The news spread from West to East and North to South; groups of people stood talking in the middle of the streets without their hats and every one felt that this terrible outrage was bound to have consequences far beyond the punishment of the criminals.
These murders in the Phoenix Park tended to confirm Gladstone in his belief that the Irish were people whom we did not understand and that they had better be encouraged to govern themselves. He hoped to convert his colleagues to a like conviction, but Mr. Chamberlain and he disagreed.
Just as I ask myself what would have been the outcome of the Paris Conference if the British had made the League of Nations a genuine first plank in their programme instead of a last postscript, so I wonder what would have happened if Chamberlain had stuck to Gladstone at that time. Gladstone had all the playing cards—as President Wilson had—and was not likely to under-declare his hand, but he was a much older man and I cannot but think that if they had remained together Chamberlain would not have been thrown into the arms of the Tories and the reversion of the Premiership must have gone to him. It seems strange to me that the leaders of the great Conservative party have so often been hired bravos or wandering minstrels with whom it can share no common conviction. I never cease wondering why it cannot produce a man of its own faith. There must be something inherent in its creed that produces sterility.
When Mr. Gladstone went in for Home Rule, society was rent from top to bottom and even the most devoted friends quarrelled over it. Our family was as much divided as any other.
One day, when Lord Spencer was staying at Glen, I was sent out of the room at dinner for saying that Gladstone had made a Balaclava blunder with his stupid Home Rule; we had all got so heated over the discussion that I was glad enough to obey my papa. A few minutes later he came out full of penitence to see if he had hurt my feelings; he found me sitting on the billiard-table smoking one of his best cigars. I gave him a good hug, and told him I would join him when I had finished smoking; he said he was only too glad that his cigars were appreciated and returned to the dining-room in high spirits.

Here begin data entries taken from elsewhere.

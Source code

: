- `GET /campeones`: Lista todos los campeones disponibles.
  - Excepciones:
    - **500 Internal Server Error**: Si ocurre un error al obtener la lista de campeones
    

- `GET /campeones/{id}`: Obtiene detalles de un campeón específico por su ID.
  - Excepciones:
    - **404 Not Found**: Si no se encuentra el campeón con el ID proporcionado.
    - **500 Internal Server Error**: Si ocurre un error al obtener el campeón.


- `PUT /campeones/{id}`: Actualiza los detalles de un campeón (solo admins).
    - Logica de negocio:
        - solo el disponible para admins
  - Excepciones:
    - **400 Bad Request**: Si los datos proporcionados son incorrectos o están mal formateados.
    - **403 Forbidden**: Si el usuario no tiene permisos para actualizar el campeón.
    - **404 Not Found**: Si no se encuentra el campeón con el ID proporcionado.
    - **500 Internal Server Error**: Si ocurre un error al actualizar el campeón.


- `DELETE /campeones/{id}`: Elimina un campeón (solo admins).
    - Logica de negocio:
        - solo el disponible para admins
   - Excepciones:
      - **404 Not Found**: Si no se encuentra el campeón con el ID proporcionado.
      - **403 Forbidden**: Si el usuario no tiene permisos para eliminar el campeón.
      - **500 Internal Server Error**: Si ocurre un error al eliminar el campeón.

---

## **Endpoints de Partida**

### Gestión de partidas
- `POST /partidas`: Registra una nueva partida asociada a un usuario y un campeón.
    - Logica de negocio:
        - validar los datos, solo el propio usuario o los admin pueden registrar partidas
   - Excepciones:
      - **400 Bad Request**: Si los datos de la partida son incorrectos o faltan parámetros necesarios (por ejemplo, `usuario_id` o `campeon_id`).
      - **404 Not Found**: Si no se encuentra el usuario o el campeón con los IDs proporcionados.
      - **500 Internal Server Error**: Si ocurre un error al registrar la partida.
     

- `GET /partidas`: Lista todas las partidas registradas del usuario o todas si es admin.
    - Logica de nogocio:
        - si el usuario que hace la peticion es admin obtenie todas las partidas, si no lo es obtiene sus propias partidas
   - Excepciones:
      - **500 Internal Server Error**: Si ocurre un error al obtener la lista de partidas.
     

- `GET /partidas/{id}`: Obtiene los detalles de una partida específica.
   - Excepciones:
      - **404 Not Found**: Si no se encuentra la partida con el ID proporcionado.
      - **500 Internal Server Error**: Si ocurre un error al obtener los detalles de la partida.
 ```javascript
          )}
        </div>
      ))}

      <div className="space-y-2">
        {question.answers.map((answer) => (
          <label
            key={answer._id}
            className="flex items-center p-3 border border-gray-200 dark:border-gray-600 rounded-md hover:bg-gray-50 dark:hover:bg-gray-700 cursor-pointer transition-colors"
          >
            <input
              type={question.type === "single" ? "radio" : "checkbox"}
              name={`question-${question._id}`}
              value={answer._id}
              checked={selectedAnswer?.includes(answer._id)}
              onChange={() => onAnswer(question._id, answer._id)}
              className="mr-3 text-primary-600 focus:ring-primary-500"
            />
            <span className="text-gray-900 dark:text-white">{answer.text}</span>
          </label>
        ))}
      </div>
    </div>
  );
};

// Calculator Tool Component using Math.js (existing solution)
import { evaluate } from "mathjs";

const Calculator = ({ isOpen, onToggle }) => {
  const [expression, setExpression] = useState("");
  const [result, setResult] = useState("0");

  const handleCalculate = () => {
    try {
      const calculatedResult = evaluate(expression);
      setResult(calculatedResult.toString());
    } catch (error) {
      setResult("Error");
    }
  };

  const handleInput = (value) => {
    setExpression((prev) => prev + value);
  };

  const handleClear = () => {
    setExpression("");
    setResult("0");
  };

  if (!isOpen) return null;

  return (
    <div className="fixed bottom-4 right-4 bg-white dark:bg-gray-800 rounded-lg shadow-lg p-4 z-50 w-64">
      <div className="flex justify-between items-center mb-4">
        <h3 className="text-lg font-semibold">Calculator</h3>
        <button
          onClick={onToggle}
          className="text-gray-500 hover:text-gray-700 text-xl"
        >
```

Events have proved that I was quite wrong about Home Rule. Now that we have discovered what the consequences are of withholding from Ireland the self-government which for generations she has asked for, can we doubt that Gladstone should have been vigorously backed in his attempt to still the controversy? As it is, our follies in Ireland have cursed the political life of this country for years. Some one has said, “L’Irlande est une maladie incurable mais jamais mortelle”; and, if she can survive the present regime, no one will doubt the truth of the saying.